▶ [Task to carry out]
Every line of the material below that contains the string "NumPy" must appear in the answer.

▶ [Material to process]

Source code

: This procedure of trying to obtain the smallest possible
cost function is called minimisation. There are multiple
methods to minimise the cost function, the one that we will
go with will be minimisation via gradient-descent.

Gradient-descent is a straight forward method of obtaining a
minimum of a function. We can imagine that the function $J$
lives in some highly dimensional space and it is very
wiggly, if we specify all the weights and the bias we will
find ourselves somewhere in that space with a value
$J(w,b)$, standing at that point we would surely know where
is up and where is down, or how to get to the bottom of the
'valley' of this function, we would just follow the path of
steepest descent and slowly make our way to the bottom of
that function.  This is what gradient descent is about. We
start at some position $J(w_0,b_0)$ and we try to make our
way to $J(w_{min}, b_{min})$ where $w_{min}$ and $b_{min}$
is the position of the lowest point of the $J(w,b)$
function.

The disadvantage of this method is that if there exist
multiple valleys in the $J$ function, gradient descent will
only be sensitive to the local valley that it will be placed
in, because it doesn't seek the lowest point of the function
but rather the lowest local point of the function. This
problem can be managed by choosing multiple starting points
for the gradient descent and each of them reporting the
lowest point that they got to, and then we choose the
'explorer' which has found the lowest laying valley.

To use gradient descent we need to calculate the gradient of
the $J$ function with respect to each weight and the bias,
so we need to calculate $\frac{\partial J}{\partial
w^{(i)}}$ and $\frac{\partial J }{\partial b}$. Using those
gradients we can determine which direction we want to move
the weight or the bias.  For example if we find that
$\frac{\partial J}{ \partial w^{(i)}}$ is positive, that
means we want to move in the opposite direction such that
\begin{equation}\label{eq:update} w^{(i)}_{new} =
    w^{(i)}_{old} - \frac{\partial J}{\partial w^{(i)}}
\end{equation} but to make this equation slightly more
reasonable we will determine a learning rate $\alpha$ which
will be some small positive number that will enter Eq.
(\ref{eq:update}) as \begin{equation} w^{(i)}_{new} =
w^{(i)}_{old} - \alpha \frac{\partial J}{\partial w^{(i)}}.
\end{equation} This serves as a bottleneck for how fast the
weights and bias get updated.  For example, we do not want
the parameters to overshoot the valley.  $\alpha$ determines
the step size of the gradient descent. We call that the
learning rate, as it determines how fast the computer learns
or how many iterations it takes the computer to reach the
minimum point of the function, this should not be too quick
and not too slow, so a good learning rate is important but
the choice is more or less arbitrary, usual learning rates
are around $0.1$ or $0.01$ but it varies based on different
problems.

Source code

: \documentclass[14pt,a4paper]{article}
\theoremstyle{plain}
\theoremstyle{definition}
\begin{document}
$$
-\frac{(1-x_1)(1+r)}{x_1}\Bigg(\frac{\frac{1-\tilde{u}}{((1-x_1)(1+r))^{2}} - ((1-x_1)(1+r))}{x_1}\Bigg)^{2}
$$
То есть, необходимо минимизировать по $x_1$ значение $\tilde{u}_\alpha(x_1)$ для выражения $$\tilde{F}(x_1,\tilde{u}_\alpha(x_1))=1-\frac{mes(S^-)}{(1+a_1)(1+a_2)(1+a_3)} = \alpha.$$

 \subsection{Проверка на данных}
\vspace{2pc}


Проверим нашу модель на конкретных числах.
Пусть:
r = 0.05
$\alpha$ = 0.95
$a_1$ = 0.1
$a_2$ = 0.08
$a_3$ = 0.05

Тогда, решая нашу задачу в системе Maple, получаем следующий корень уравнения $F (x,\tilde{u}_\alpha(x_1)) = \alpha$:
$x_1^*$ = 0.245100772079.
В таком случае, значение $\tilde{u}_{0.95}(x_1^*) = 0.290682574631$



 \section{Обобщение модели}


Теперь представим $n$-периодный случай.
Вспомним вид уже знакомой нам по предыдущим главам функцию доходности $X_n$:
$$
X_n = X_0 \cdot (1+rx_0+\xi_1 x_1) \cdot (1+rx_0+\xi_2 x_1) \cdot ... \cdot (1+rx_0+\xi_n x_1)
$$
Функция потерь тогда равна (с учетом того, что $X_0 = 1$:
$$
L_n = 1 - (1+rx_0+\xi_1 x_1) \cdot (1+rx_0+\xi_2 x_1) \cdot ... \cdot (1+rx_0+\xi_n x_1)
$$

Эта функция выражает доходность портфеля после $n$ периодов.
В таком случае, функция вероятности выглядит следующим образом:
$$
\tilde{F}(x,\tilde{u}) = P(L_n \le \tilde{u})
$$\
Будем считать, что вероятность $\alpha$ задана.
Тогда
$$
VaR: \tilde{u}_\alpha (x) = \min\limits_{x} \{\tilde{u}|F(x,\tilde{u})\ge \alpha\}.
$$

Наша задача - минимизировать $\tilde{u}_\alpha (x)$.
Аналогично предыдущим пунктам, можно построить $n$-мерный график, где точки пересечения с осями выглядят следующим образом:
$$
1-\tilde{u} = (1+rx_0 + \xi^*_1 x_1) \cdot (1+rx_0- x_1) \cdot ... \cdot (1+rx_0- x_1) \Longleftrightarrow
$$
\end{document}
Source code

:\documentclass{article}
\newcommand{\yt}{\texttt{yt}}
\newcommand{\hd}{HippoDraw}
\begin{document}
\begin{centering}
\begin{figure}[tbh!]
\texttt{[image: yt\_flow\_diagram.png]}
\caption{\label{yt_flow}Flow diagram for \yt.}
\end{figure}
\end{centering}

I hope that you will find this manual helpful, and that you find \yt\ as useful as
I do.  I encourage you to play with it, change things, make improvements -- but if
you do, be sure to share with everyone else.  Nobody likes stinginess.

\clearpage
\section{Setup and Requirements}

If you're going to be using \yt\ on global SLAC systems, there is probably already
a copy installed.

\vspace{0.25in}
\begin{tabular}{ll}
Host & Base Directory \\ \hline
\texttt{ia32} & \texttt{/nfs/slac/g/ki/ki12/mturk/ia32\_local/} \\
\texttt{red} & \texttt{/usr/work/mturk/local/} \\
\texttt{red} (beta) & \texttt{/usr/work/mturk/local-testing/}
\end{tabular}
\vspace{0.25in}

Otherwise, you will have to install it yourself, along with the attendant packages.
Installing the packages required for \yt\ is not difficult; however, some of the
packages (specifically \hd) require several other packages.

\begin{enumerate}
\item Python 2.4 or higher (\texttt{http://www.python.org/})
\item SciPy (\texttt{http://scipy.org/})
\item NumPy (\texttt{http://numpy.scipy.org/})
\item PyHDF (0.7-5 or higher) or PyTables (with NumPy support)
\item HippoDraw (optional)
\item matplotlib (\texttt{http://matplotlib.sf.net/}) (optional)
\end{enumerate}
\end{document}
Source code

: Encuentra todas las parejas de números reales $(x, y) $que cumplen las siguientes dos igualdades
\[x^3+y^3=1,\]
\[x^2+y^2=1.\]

▶ [Solution below]
\item NumPy (\texttt{http://numpy.scipy.org/})
\item PyHDF (0.7-5 or higher) or PyTables (with NumPy support)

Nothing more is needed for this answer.